The Mine Ban Treaty will not succeed if resources for
mine action are not increased, and even more importantly reallocated to better
support activities making an immediate change in mine-affected communities, so
that mine-affected States Parties can meet their 10-year clearance deadlines as
required by Article 5. It is not a success if many States Parties require
extensions, or if the goal of a mine-free world is abandoned in favor of a
lesser standard, such as mine-safe or impact-free.
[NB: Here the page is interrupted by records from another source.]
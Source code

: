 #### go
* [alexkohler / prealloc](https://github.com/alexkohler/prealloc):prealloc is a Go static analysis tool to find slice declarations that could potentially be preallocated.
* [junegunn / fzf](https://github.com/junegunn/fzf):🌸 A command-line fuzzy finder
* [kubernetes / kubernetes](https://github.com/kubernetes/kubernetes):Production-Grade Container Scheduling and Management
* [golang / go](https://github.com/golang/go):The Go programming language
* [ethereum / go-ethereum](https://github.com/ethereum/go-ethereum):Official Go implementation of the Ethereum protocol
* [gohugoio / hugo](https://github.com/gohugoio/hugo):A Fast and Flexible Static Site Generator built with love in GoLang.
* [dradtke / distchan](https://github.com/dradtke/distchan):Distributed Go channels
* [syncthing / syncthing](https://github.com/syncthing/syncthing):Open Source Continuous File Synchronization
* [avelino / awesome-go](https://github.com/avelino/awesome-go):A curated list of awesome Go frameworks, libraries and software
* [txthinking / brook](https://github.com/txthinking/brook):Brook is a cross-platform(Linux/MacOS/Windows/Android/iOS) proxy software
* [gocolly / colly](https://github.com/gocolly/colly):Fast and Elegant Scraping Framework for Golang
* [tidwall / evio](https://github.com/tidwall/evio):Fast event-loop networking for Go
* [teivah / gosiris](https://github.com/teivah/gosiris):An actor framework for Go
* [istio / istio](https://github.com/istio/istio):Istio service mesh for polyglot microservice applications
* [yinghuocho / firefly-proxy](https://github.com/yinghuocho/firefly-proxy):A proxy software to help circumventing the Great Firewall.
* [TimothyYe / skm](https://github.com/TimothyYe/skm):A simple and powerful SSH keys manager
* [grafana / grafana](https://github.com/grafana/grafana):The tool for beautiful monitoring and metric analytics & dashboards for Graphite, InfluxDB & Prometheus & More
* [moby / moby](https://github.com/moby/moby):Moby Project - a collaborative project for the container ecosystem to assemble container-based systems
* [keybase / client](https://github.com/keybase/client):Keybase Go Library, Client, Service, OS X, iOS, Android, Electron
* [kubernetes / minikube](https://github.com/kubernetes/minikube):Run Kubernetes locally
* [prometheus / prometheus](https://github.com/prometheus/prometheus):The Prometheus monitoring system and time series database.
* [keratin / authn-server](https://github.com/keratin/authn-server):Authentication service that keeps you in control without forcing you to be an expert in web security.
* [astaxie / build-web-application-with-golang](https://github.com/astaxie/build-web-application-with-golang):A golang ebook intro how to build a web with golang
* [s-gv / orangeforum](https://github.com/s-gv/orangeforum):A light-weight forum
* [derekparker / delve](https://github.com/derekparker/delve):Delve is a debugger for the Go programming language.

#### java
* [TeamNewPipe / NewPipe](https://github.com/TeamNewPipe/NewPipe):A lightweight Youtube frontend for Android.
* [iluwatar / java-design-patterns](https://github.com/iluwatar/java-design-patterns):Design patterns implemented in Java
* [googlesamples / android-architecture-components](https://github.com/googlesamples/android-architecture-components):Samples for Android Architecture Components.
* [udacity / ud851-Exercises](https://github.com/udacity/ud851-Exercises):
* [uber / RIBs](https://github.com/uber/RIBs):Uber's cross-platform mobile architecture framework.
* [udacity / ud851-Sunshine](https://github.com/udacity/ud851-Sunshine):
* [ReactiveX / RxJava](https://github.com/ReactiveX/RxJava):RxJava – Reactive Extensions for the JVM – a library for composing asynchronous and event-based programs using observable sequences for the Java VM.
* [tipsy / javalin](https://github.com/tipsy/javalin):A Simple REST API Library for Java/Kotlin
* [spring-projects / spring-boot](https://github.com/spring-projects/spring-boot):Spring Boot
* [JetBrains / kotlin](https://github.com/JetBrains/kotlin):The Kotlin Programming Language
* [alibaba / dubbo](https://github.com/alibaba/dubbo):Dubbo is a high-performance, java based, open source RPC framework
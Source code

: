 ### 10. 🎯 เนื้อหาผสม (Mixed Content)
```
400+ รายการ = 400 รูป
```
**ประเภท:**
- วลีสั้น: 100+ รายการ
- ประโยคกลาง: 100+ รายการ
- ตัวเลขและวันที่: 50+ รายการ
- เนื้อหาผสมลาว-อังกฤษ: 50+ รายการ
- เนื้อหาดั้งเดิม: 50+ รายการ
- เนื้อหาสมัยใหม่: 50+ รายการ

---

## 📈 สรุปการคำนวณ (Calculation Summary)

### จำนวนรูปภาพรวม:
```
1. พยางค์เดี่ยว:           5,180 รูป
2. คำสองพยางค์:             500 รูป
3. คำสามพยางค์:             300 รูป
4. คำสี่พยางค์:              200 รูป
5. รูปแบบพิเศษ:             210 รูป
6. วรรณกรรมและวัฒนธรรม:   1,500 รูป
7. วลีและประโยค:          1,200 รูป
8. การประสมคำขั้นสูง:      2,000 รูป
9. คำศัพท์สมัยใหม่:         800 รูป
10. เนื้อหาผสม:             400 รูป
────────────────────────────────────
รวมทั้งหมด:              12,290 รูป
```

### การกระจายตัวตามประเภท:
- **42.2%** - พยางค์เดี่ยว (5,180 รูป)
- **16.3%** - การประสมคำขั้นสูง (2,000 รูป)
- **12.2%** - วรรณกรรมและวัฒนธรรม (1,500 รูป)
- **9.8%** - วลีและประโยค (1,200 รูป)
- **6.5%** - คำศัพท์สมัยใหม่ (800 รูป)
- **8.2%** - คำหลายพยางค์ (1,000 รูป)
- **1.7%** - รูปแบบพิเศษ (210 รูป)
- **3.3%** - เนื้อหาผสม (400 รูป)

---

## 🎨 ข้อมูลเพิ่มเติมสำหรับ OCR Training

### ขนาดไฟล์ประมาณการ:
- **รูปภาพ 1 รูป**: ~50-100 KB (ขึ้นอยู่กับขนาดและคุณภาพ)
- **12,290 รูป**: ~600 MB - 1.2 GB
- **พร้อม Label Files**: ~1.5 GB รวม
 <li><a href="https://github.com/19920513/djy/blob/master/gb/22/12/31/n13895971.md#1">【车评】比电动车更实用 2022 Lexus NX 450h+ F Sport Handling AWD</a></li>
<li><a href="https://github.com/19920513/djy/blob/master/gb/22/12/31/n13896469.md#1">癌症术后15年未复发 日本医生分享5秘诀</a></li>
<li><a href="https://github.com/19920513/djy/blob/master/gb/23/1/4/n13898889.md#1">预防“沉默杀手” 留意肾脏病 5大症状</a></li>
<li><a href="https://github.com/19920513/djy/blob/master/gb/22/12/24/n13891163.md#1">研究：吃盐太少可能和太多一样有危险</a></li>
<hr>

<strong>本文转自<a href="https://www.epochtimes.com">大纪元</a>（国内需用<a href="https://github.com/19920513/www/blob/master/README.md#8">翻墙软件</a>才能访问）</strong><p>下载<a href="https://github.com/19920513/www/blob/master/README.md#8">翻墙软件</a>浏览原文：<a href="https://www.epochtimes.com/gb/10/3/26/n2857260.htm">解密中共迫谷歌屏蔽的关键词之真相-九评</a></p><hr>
The Mine Ban Treaty will not succeed if States Parties
cannot agree on fundamental issues of interpretation and implementation of the
treaty, including what landmines are banned under Article 2 and what acts are
banned under the prohibition on assistance in Article 1. The treaty and a
global ban will not succeed if armed Non-State Actors are not better educated
about the mine ban and convinced to halt the use of antipersonnel mines and to
support mine action. And, finally, States Parties must condemn any use of
antipersonnel mines by anyone under any circumstance.
Mr. President,
The Mine Ban Treaty will succeed
because a strong
international norm rejecting the antipersonnel mine is taking firm hold around
the world. Almost every country outside of the treaty has endorsed the goal of
the elimination of antipersonnel mines, and many have taken significant steps
consistent with the treaty. Virtually all nations not party to the treaty have
stopped export of the weapon, some have stopped production, some have destroyed
stockpiled mines, and many are contributing to global mine action programs. The
antipersonnel mine has been stigmatized to the point that even those not party
to the treaty are reluctant to use the weapon. Landmine Monitor reports that
only four governments have conducted new mine-laying operations since early
2003. But that is still four governments too many?the offenders are Russia,
Myanmar, Nepal and Georgia.
In closing, let me emphasize that the Mine Ban Treaty will
succeed because civil society will not allow it to fail. There are 350 NGOs
from 83 countries here this week to demonstrate our ongoing resolve and
determination. This includes more than 50 landmine survivors. The landmine ban
movement largely grew out of the voices of the deminers, human rights workers
and doctors in the field; the ban movement will be carried forward most
powerfully in the future with the voices of the landmine survivors and others
living in mine-affected communities. Moreover, we have had almost 40 youth from
24 countries here, training to be the next generation of mine ban advocates.
ICBL
members will be meeting tomorrow to further develop our own concrete, detailed
action plan for 2005-2009. We are in the fight against landmines for the long
haul, and we are convinced that, working together in partnership with
governments, UN agencies, and the ICRC, we will succeed, and antipersonnel
landmines will no longer be a deadly legacy, but rather a relic of the past.